Refuah Schlama — Gute Besserung
     Allen, die zurzeit krank sind, wünschen wir gute und schnelle Genesung. Wenn Sie einen Krankenbesuch wünschen, so rufen Sie bitte Frau Berta Friedmann (05151-13204) an, oder Frau Pelts im Büro 05151-925625, um einen Termin für Frau Friedmann zu vereinbaren.

Jahrzeiten im Juni — Wir erinnern uns an:

     Ilja Latkov — 05.06.1998 / 11.Siwan 5758

     Matvey Slavinskiy — 23.06.1998 / 29. Siwan 5758

Die Gemeinde spricht für die Verstorbenen beim Gottesdienst mit den Angehörigen Kaddisch. Jahrzeitkerzen sind im Gemeindebüro erhältlich. Möge die Erinnerung an sie stets lebendig bleiben!

Beileid
     Wir sprechen unser Beileid an Familie Rabbiner Prof. Dr. Walter Jacob und seiner Ehefrau Irene, zum Tod ihres Sohnes Daniel Jacob. Wir sprechen unser Beileid an Familie von Twistern, zum Tod Frau Christine von Twistern aus. Wir schließen sie beide in unsere Gebete ein.

Shalom
     —Ihr Vorstand


Programm für Juni 2007 • Siwan–Tammus 5767
Bürozeiten.: Mon., Mi., Fr., 9:15–13:30; und Di. & Do., 9.00–16.00

Freitag, 01.06.07
17.00 Uhr   Kabbalath Gottesdienst, Ltg. Jona Simon, Gast: Rabbiner Edward Van Voolen, Abraham Geiger Kolleg, Potsdam
Samstag, 02.06.07 10.00 Uhr   Schacharit Gottesdienst/Torastudium, Ltg.Jona Simon
Sonntag, 03.06.07 15.00 Uhr   Sonntags-Cafe: Frau Sabine Stucke, Videobeitrag „Yad Sarah" Medizinisches Zentrum in Israel
Donnerstag, 07.06.07 15.30 Uhr   „Jung und Jüdisch,, jr", Leitung: Michal Tal
  6.30 Uhr   B’nei Mitzwa Unterricht
  17.30 Uhr   Hebräisch für Erwachsene
  19.00 Uhr   Vortrag: „Israel- im Schatten des 5. Jahres der Intifada" Herr Itzchak Ganor, Hauptdelegierter des Jüdischen Nationalfonds, (KKL) 
Samstag, 09.06.07 10:00 Uhr   Schacharit-Gottesdienst / Torastudium, Ltg.
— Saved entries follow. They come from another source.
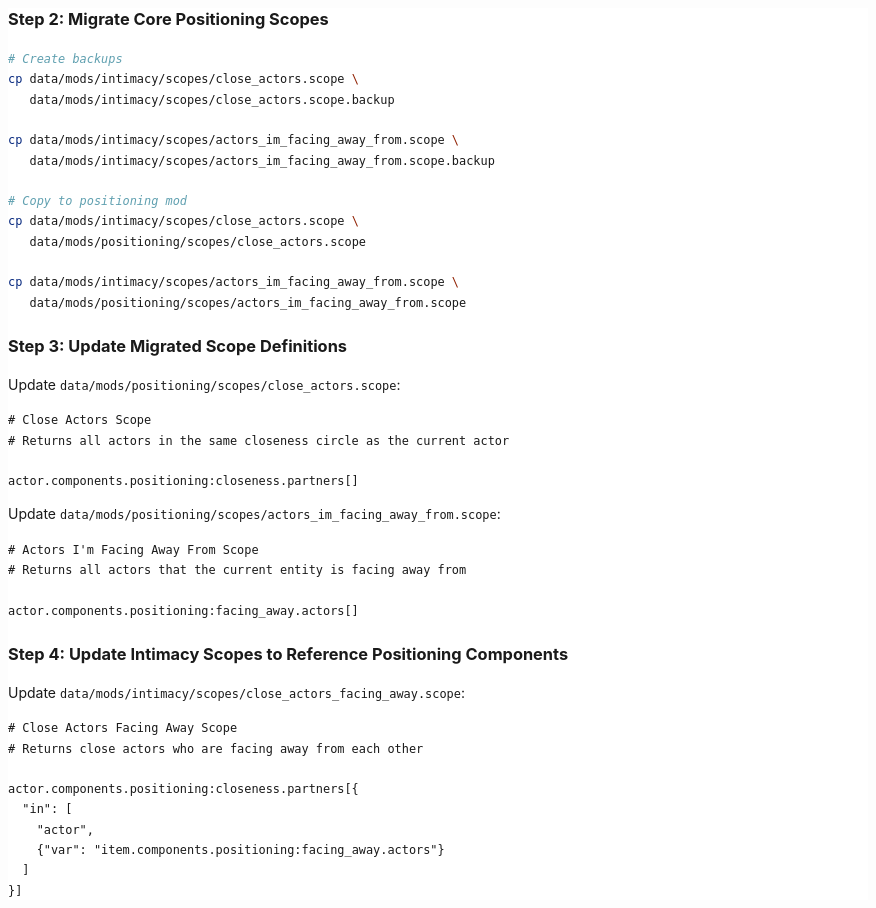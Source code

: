 ### Step 2: Migrate Core Positioning Scopes

```bash
# Create backups
cp data/mods/intimacy/scopes/close_actors.scope \
   data/mods/intimacy/scopes/close_actors.scope.backup

cp data/mods/intimacy/scopes/actors_im_facing_away_from.scope \
   data/mods/intimacy/scopes/actors_im_facing_away_from.scope.backup

# Copy to positioning mod
cp data/mods/intimacy/scopes/close_actors.scope \
   data/mods/positioning/scopes/close_actors.scope

cp data/mods/intimacy/scopes/actors_im_facing_away_from.scope \
   data/mods/positioning/scopes/actors_im_facing_away_from.scope
```

### Step 3: Update Migrated Scope Definitions

Update `data/mods/positioning/scopes/close_actors.scope`:

```
# Close Actors Scope
# Returns all actors in the same closeness circle as the current actor

actor.components.positioning:closeness.partners[]
```

Update `data/mods/positioning/scopes/actors_im_facing_away_from.scope`:

```
# Actors I'm Facing Away From Scope
# Returns all actors that the current entity is facing away from

actor.components.positioning:facing_away.actors[]
```

### Step 4: Update Intimacy Scopes to Reference Positioning Components

Update `data/mods/intimacy/scopes/close_actors_facing_away.scope`:

```
# Close Actors Facing Away Scope
# Returns close actors who are facing away from each other

actor.components.positioning:closeness.partners[{
  "in": [
    "actor",
    {"var": "item.components.positioning:facing_away.actors"}
  ]
}]
```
R. Dohme
Sonntag, 10.06. 07 15.00 Uhr   Kinderfest zum 10-jährigen Jubiläum Spiel, Spass und Aktion
Donnerstag, 14.06.07 19.00 Uhr   Schiur: „Jüdischer Lebenszyklus", Rabbinerin Irit Shillor
Samstag, 16.06.07 10.00 Uhr   BAT MITZWA von MALIN CHAJA, WENDT, Ltg. Rabbinerin Irit Shillor Anschließend Kiddusch und Feier mit der Gemeinde und allen Gästen
Mittwoch, 20. 06.07 16.00 Uhr   „Juden und Christen im Gespräch" Gesellschaft für Christlich-Jüdische Zusammenarbeit Gemeindehaus, St. Augustinus
Donnerstag, 21.06.07 15.30 Uhr   „Jung und Jüdisch, jr", Abschlussfeier mit Michal Tal
  17.30 Uhr   Hebräisch für Erwachsene
Samstag, 23.06.07 10:00 Uhr   Schacharit-Gottesdienst/Torastudium Ltg. D. Vogelhuber
Freitag, 29.06.07 17.00 Uhr   Kabbalat Schabbat mit Gastkantor Dr. Jeremy Wasser
Samstag, 30.06.07 10.00 Uhr   Schacharit-Gottesdienst/Torastudium Ltg. R. Dohme

Aktivitäten außerhalb der Gemeinde:
Samstag, 16. 06.07 19.00 Uhr   „Ich bin von anno-dazumal", Texte von Mascha Kaleko Bibliotheks-gesellschaft und Gesellschaft für Christlich-Jüdische Zusammenarbeit, Bibliothek
Mittwoch, 20. 06.07 16.00 Uhr   „Juden und Christen im Gespräch" Gesellschaft für Christlich-Jüdische Zusammenarbeit Gemeindehaus St. Augustinus

Bitte vormerken:
Sonntag, 1. Juli 2007 12.30 Uhr Besuch von der Jüdischen Gemeinde Düsseldorf
Es werden keine neuen Anträge für Claims Conference angenommen. Wir raten Ihnen trotzdem Ihre Belege sorgfältig zu Hause aufzubewahren, falls das Programm in 2008 weitergeführt werden sollte. Wir informieren Sie weit.